KOLESTEROLÜ YÜKSEK OLANLAR, GELİN!
Bu kolesterol denen zalım, yıllarca dağ gibi adamları tereyağlı yumurtadan, pirzoladan uzak tuttu.
Hepsi de palavra çıktı iyi mi? Şimdi tedavi bambaşkaymış. Çok yüksek kolesterol hâlâ arzu edilen bir şey değil. Ama doktorlar son 1 yıldır kolesterolü yüksek insanlara pek diyet filan vermiyormuş. Hatta yemeyin değil, yiyin dedikleri şeyler var: Avokadonun, antepfıstığının ve kahvenin kolesterol düşürmede faydaları kanıtlanmış! (Kahve zaten son günlerde popüler.
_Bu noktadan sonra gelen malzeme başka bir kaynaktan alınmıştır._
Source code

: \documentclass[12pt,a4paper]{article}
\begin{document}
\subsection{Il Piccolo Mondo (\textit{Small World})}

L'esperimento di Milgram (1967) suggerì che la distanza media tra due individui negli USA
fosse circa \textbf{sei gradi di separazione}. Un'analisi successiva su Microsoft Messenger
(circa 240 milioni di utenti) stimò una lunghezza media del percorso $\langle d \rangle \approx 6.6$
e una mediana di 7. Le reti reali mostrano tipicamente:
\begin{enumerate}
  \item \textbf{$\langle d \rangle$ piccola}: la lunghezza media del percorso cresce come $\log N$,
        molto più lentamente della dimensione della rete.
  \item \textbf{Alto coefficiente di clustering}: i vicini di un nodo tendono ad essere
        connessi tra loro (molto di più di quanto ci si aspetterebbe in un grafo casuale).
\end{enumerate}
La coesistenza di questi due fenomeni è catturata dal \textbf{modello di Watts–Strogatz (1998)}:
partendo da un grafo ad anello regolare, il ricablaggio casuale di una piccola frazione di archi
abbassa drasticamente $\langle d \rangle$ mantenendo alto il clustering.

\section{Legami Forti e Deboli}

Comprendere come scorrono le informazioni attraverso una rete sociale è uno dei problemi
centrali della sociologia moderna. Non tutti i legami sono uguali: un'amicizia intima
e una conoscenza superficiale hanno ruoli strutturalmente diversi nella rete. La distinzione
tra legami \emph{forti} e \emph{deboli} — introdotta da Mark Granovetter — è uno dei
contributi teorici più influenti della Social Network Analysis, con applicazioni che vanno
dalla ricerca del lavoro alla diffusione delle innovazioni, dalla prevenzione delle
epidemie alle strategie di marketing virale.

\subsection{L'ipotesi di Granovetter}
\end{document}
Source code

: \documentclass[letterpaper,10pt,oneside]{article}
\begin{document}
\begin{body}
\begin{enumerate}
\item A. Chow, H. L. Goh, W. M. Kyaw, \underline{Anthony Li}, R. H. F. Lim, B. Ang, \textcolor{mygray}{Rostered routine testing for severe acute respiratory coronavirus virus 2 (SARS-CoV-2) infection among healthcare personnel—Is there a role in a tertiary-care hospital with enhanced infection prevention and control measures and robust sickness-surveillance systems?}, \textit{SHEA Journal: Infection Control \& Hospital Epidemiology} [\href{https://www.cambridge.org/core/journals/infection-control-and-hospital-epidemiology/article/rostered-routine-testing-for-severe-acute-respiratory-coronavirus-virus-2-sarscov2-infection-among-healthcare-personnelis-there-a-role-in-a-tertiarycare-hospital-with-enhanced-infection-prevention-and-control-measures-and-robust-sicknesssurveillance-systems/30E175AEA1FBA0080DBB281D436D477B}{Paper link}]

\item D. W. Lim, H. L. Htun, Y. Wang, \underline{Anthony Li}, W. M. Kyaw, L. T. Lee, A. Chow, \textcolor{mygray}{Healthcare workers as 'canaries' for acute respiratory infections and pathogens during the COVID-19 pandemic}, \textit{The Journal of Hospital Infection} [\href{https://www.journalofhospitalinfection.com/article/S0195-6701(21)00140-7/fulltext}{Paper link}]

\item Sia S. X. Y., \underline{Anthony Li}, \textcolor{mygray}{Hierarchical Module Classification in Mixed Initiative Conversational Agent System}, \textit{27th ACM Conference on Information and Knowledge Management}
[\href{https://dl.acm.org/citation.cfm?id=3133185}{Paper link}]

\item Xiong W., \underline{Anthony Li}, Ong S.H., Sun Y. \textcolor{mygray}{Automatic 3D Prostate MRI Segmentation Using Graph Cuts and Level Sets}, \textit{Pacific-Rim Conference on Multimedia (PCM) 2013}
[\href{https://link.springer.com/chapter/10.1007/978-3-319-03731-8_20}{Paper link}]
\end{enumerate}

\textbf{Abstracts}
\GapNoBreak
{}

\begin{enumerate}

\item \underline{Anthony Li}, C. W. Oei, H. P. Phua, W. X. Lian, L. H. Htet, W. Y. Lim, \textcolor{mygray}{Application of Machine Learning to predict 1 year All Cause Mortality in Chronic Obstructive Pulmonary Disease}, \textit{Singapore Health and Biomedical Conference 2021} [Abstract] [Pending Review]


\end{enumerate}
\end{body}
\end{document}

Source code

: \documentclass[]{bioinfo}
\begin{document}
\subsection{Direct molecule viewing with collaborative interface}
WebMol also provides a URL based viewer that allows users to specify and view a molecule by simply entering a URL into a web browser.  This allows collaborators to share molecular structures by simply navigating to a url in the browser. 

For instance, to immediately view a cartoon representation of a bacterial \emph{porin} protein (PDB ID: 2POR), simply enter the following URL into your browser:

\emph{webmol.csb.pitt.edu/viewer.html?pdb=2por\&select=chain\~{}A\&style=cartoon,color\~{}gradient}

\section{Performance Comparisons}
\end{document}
Alkol yüzünden karaciğerinde yağlanma olanlara da tavsiye ediliyor.)
Ama yeme-içmeyi bırakın, yüksek kolesterolü düşürmek için en önemli, en etkili konu egzersizmiş. Yani bir zahmet kalkıp her gün yarım saat hareket edeceksiniz. “Haftada 150 dakika yürüyüş güzel mesela” dedi konuştuğum doktor.
Hiç spor yapmayıp avokado, antepfıstığı yemek ve kahve içmek bana daha cazip geldi ama, öyle olmuyormuş. Tıp çok acımasız bir bilim dalı! Astronomi filan daha tatlı bence.